▶ **YOUR OBJECTIVE**
From the records, pick out and copy each line containing "docs".

▶ **EXCERPTED RECORDS**
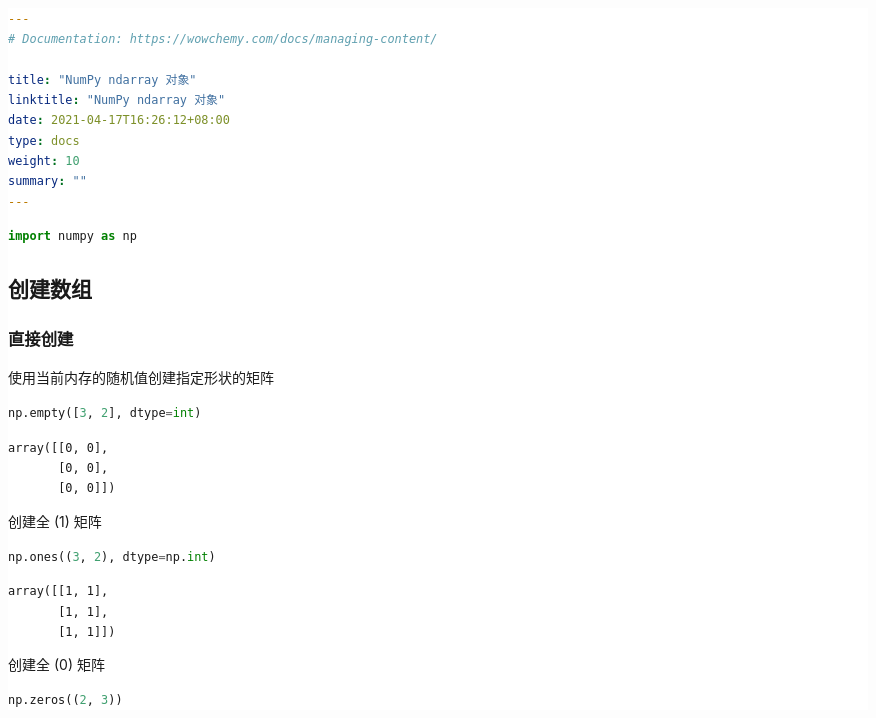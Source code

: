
 ```yaml
---
# Documentation: https://wowchemy.com/docs/managing-content/

title: "NumPy ndarray 对象"
linktitle: "NumPy ndarray 对象"
date: 2021-04-17T16:26:12+08:00
type: docs
weight: 10
summary: ""
---
```




```python
import numpy as np
```

## 创建数组

### 直接创建

使用当前内存的随机值创建指定形状的矩阵


```python
np.empty([3, 2], dtype=int)
```




    array([[0, 0],
           [0, 0],
           [0, 0]])



创建全 \(1\) 矩阵


```python
np.ones((3, 2), dtype=np.int)
```




    array([[1, 1],
           [1, 1],
           [1, 1]])



创建全 \(0\) 矩阵


```python
np.zeros((2, 3))
```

▶ **ANSWER AREA**
# Documentation: https://wowchemy.com/docs/managing-content/
type: docs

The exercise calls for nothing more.